KRL hingga Transjakarta Terhambat
Perjalanan bus TransJakarta dan KRL juga terganggu banjir Bekasi. Genangan air mengakibatkan gangguan operasional yang berimbas pada penghentian sejumlah rute.
Begitu pula dengan perjalanan KRL yang terdampak karena padamnya listrik di Stasiun Bekasi. Pergantian jalur juga diberlakukan menyusul hal tersebut.
Selain itu, dua KA Parahyangan dari Stasiun Gambir ke Bandung, mengalami keterlambatan akibat banjir di Kota dan Kabupaten Bekasi pada Selasa (4/3).
Manajer Humas PT KAI Daop 2 Bandung Kuswardoyo mengatakan banjir di Bekasi menyebabkan kereta Parahyangan nomor KA 138 dan 136 mengalami keterlambatan.
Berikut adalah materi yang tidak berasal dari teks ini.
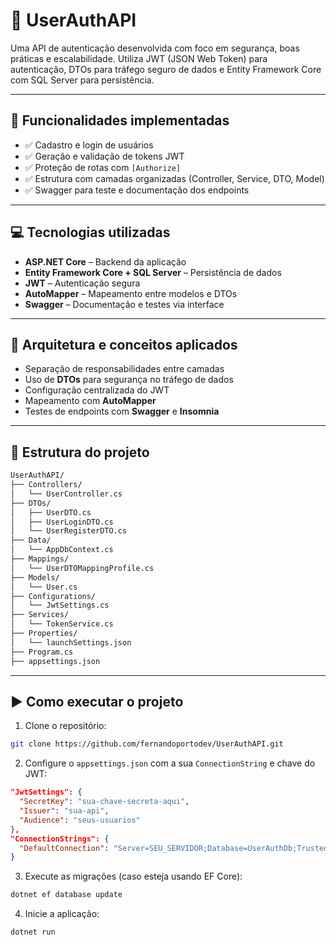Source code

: # 🔐 UserAuthAPI

Uma API de autenticação desenvolvida com foco em segurança, boas práticas e escalabilidade. Utiliza JWT (JSON Web Token) para autenticação, DTOs para tráfego seguro de dados e Entity Framework Core com SQL Server para persistência.

---

## 🚀 Funcionalidades implementadas

- ✅ Cadastro e login de usuários
- ✅ Geração e validação de tokens JWT
- ✅ Proteção de rotas com `[Authorize]`
- ✅ Estrutura com camadas organizadas (Controller, Service, DTO, Model)
- ✅ Swagger para teste e documentação dos endpoints

---

## 💻 Tecnologias utilizadas

- **ASP.NET Core** – Backend da aplicação
- **Entity Framework Core + SQL Server** – Persistência de dados
- **JWT** – Autenticação segura
- **AutoMapper** – Mapeamento entre modelos e DTOs
- **Swagger** – Documentação e testes via interface

---

## 🧠 Arquitetura e conceitos aplicados

- Separação de responsabilidades entre camadas
- Uso de **DTOs** para segurança no tráfego de dados
- Configuração centralizada do JWT
- Mapeamento com **AutoMapper**
- Testes de endpoints com **Swagger** e **Insomnia**

---

## 📂 Estrutura do projeto

```bash
UserAuthAPI/
├── Controllers/
│   └── UserController.cs
├── DTOs/
│   ├── UserDTO.cs
│   ├── UserLoginDTO.cs
│   └── UserRegisterDTO.cs
├── Data/
│   └── AppDbContext.cs
├── Mappings/
│   └── UserDTOMappingProfile.cs
├── Models/
│   └── User.cs
├── Configurations/
│   └── JwtSettings.cs
├── Services/
│   └── TokenService.cs
├── Properties/
│   └── launchSettings.json
├── Program.cs
├── appsettings.json
```
---

## ▶️ Como executar o projeto

1. Clone o repositório:

```bash
git clone https://github.com/fernandoportodev/UserAuthAPI.git
```

2. Configure o `appsettings.json` com a sua `ConnectionString` e chave do JWT:

```json
"JwtSettings": {
  "SecretKey": "sua-chave-secreta-aqui",
  "Issuer": "sua-api",
  "Audience": "seus-usuarios"
},
"ConnectionStrings": {
  "DefaultConnection": "Server=SEU_SERVIDOR;Database=UserAuthDb;Trusted_Connection=True;"
}
```

3. Execute as migrações (caso esteja usando EF Core):

```bash
dotnet ef database update
```

4. Inicie a aplicação:

```bash
dotnet run
```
"Kalau hari ini, yang tadi kebetulan adalah KA138 sama KA136 Parahyangan, masuk ke Bandung memang terlambat karena (terhambat) di Bekasi," kata Kuswardoyo, Selasa (4/3) dikutip dari Antara.
Keterlambatan kereta karena air di Bekasi telah menyentuh batas rel dan menyebabkan kereta tidak bisa berjalan dengan kecepatan maksimal dan kereta harus mengantre masuk ke wilayah Stasiun Bekasi.